HYDERABAD: TS Vijayan, the recently appointed chairman of the Insurance Regulatory and Development Authority (IRDA), has described his last 17 months at LIC, when he was demoted and investigated for alleged irregularities, as a ‘down period’ of his life, while insisting that he had left the past behind him and will now focus on increasing the reach of the insurance sector in his new role.
“Naturally, disappointment was there. I was looking at retirement. All I wanted was to go out with dignity,” Vijayan told ET in his first interview after taking over as the insurance regulator in February, as he reminisced about his career’s rocky phase.
In May 2011, Vijayan was demoted to managing director of LIC, after his five-year term as chairman ended, amid allegations of irregularities in decision-making. He resigned from LIC in November 2012. His name was also linked to the LIC Housing FinanceBSE 0.92 % scam, and an internal committee of the finance ministry, during Pranab Mukherjee’s tenure, concluded there we-re ‘procedural lapses’ in investments by LIC under his chairmanship.
A subsequent probe by the Central Bureau of Investigation, however, exonerated him of all charges. The change of guard at North Block paved the way for his appointment as the head of India’s insurance regulator, completing an astonishing turnaround in the fortunes of the insurance industry veteran.

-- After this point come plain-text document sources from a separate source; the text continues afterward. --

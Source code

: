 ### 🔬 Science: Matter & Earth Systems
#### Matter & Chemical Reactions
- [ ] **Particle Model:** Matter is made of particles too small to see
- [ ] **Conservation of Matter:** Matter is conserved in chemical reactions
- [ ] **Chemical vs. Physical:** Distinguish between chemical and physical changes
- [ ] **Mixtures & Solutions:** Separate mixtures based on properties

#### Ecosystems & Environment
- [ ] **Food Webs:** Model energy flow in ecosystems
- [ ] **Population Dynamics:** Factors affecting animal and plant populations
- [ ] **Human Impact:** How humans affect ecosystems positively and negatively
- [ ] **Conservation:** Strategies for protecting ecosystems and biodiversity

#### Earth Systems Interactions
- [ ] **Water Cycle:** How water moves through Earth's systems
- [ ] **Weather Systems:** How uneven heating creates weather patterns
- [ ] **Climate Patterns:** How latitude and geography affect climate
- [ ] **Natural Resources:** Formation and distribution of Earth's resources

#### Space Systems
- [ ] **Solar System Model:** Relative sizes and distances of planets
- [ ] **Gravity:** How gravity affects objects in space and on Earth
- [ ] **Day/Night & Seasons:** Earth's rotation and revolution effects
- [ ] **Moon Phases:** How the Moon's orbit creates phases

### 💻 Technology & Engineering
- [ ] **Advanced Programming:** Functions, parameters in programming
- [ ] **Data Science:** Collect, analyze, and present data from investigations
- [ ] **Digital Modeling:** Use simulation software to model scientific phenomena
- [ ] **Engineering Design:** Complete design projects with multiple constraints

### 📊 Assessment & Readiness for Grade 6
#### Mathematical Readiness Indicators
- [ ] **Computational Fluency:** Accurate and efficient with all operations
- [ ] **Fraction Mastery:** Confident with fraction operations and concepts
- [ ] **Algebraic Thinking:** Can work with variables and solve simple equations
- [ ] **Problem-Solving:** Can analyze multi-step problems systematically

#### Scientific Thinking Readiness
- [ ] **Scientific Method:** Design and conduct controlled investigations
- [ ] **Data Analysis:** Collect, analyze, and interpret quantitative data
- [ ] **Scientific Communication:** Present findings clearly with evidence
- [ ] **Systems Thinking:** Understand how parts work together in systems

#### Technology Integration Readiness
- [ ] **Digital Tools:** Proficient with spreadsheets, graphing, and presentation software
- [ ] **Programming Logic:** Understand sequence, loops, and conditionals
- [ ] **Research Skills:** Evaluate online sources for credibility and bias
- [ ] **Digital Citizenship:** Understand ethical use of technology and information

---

The 59-year-old Vijayan is philosophical about the bad times. “That was some down period. Everybody has to go through that sort of period in life at some point or the other. But I had firm faith in myself,” he said, even as he paid tribute to the system.
“If the person is correct, the system will respond to it. It may take a bit of time, but the system is strong in India. You have to give credit to the PSU culture and strength in India that village boys like me can rise to this level,” he said.
In his new job, the IRDA chief plans to focus on developing the sector and increasing insurance penetration.
“For me, the foremost issue is increasing the reach of insurance. We are still a long way from reaching out to the bottom of the pyramid,” he said, and added that increasing the foreign investment ceiling would expand the reach of the insurance sector.